Wii Music is rubbish.
And so Wii Music was mailed in. Take some Miis, throw in some air guitar instrument motions with the Wii remotes, find some public domain music, mix in the usual measure of Nintendo required features, and let the sheep have at it.
I suppose I have to admire Nintendo for setting the bar extremely low. This is a game that somebody who cannot handle the colored buttons on the fret board of a little plastic guitar can still manage. But that does not make it any less annoying.
And the first, and most annoying bit is the fact that the Nintendo obsession with unlocking content is in full form here. So you cannot just jump into the game and play a song you might enjoy… not that there are likely to be any… no, you have to kick off with “Twinkle, Twinkle Little Star,” in some crazed tribute to the Suzuki method.
And so you jam on electric guitar or drums or whatever to the song to which we all sing the “ABCs” here in the US. Fun. Not.
You then advance through “Do-Re-Mi,” “O Christmas Tree,” and “The Flea Waltz” to unlock “The Legend of Zelda” or, listed as popular, “Daydream Believer.” I suppose it meets the “popular at some time in living memory” benchmark. Looking at the list of songs the game has hidden away, there appears to be a couple of interesting titles, but we have not had the stamina to go unlock any of them so far.
There are other things to do in the game besides wave your hands to grammar school tunes. One which I thought might be a bit amusing was Mii Maestro, which involves conducting an orchestra Miis.

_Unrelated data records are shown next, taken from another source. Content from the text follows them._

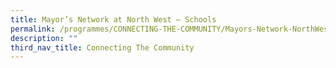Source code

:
 ```yaml
---
title: Mayor’s Network at North West – Schools
permalink: /programmes/CONNECTING-THE-COMMUNITY/Mayors-Network-NorthWest-Schools
description: ""
third_nav_title: Connecting The Community
---
```


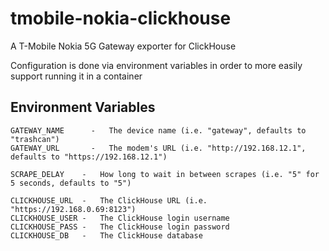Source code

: # tmobile-nokia-clickhouse #
A T-Mobile Nokia 5G Gateway exporter for ClickHouse

Configuration is done via environment variables in order to more easily support running it in a container

## Environment Variables ##
```
GATEWAY_NAME      -   The device name (i.e. "gateway", defaults to "trashcan")
GATEWAY_URL       -   The modem's URL (i.e. "http://192.168.12.1", defaults to "https://192.168.12.1")

SCRAPE_DELAY    -   How long to wait in between scrapes (i.e. "5" for 5 seconds, defaults to "5")

CLICKHOUSE_URL  -   The ClickHouse URL (i.e. "https://192.168.0.69:8123")
CLICKHOUSE_USER -   The ClickHouse login username
CLICKHOUSE_PASS -   The ClickHouse login password
CLICKHOUSE_DB   -   The ClickHouse database
```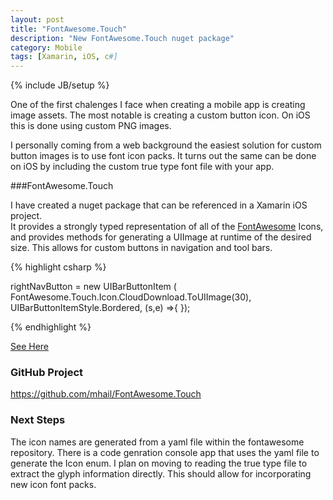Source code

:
 ```yaml
---
layout: post
title: "FontAwesome.Touch"
description: "New FontAwesome.Touch nuget package"
category: Mobile
tags: [Xamarin, iOS, c#]
---
```

{% include JB/setup %}

One of the first chalenges I face when creating a mobile app is creating image assets.
  The most notable is creating a custom button icon.
  On iOS this is done using custom PNG images.

  I personally coming from a web background the easiest solution for custom button images is to use font icon packs.
  It turns out the same can be done on iOS by including the custom true type font file with your app.

###FontAwesome.Touch

I have created a nuget package that can be referenced in a Xamarin iOS project.  
  It provides a strongly typed representation of all of the [FontAwesome](http://fontawesome.io/icons/) Icons, and provides methods for generating a UIImage at runtime of the desired size.
  This allows for custom buttons in navigation and tool bars.

{% highlight csharp %}

rightNavButton = new UIBarButtonItem (
  FontAwesome.Touch.Icon.CloudDownload.ToUIImage(30),
  UIBarButtonItemStyle.Bordered, (s,e) =>{
});

{% endhighlight %}

[See Here](https://raw.githubusercontent.com/mhail/FontAwesome.Touch/master/Art/sample-app.png)

### GitHub Project

https://github.com/mhail/FontAwesome.Touch

### Next Steps

The icon names are generated from a yaml file within the fontawesome repository.
  There is a code genration console app that uses the yaml file to generate the Icon enum.
  I plan on moving to reading the true type file to extract the glyph information directly.
  This should allow for incorporating new icon font packs.
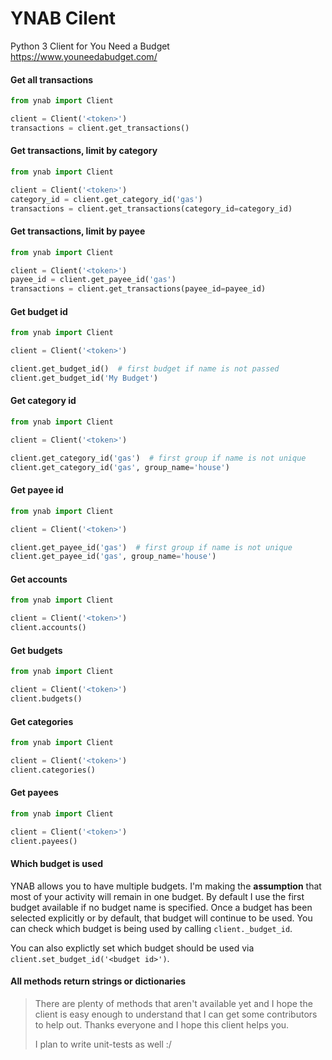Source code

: 
# YNAB Cilent
Python 3 Client for You Need a Budget  
https://www.youneedabudget.com/


#### Get all transactions
```python
from ynab import Client

client = Client('<token>')
transactions = client.get_transactions()
```

#### Get transactions, limit by category
```python
from ynab import Client

client = Client('<token>')
category_id = client.get_category_id('gas')
transactions = client.get_transactions(category_id=category_id)
```

#### Get transactions, limit by payee
```python
from ynab import Client

client = Client('<token>')
payee_id = client.get_payee_id('gas')
transactions = client.get_transactions(payee_id=payee_id)
```

#### Get budget id
```python
from ynab import Client

client = Client('<token>')

client.get_budget_id()  # first budget if name is not passed
client.get_budget_id('My Budget')
```

#### Get category id
```python
from ynab import Client

client = Client('<token>')

client.get_category_id('gas')  # first group if name is not unique
client.get_category_id('gas', group_name='house')
```

#### Get payee id
```python
from ynab import Client

client = Client('<token>')

client.get_payee_id('gas')  # first group if name is not unique
client.get_payee_id('gas', group_name='house')
```

#### Get accounts
```python
from ynab import Client

client = Client('<token>')
client.accounts()
```

#### Get budgets
```python
from ynab import Client

client = Client('<token>')
client.budgets()
```

#### Get categories
```python
from ynab import Client

client = Client('<token>')
client.categories()
```

#### Get payees
```python
from ynab import Client

client = Client('<token>')
client.payees()
```

#### Which budget is used
YNAB allows you to have multiple budgets. I'm making the **assumption** that most of your activity will remain in one budget. By default I use the first budget available if no budget name is specified. Once a budget has been selected explicitly or by default, that budget will continue to be used. You can check which budget is being used by calling `client._budget_id`.

You can also explictly set which budget should be used via `client.set_budget_id('<budget id>')`.

#### All methods return strings or dictionaries

> There are plenty of methods that aren't available yet and I hope the client is easy enough to understand that I can get some contributors to help out. Thanks everyone and I hope this client helps you.
> 
> I plan to write unit-tests as well :/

Who doesn’t want to be the big shot with the baton?
You get to set the tempo for the piece, so you can drag it out like “Stairway to Heaven” or get all Herbert von Karajan and make it go by like “Flight of the Bumblebee.” (The man was a force, but could conduct some days like he was in a hurry to beat the traffic home.) Of course, to get to any songs you might like to conduct… and there are one or two… you first have to conduct “Twinkle, Twinkle, Little Star.” And even once you get something like Vivaldi’s “The Four Seasons – Spring” or Beethoven’s “Ode to Joy” on the menu, the game wears thin pretty quickly.
Of course, one of the worst thing of all about the game is that my daughter loves it.
And so we flail away together, Wii Remotes alive trying to mimic in some way the instrument we’ve each chosen, making noises that sound like distant relatives of the notes one would expect, occasionally straying into the neighborhood of the right tempo, and proving that when it comes to music we should probably just stick to the play button on our iPods. It is no wonder I steer clear of the minstrel in LOTRO.
The other killer for me is the fact that it sure seems like there ought to be some good in the game.
The jam element seems to be on the right track, but it always ends up as a disco train wreck or a cat fight in the band room. (Doubly so when one of the instruments you can unlock is your Mii wearing a cat outfit that makes caterwauling sounds.) That could be just us… though I’d believe it if something sounded good even once. We cannot be bad all the time, can we?
Meanwhile the wide selection of instruments invites experimentation and repetition, but only leads to disappointment as you find out that you make equally awful noises whether playing harp, bass, ukulele, banjo, sitar, marimba, saxophone, recorder, or snare drum.
Still, my daughter has fun with the game. I just end up with a headache. But I was never the air guitar kind of person in the first place.
Time to go play “Daydream Believer” again. Maybe it will sound better if I go with the steel drums this time.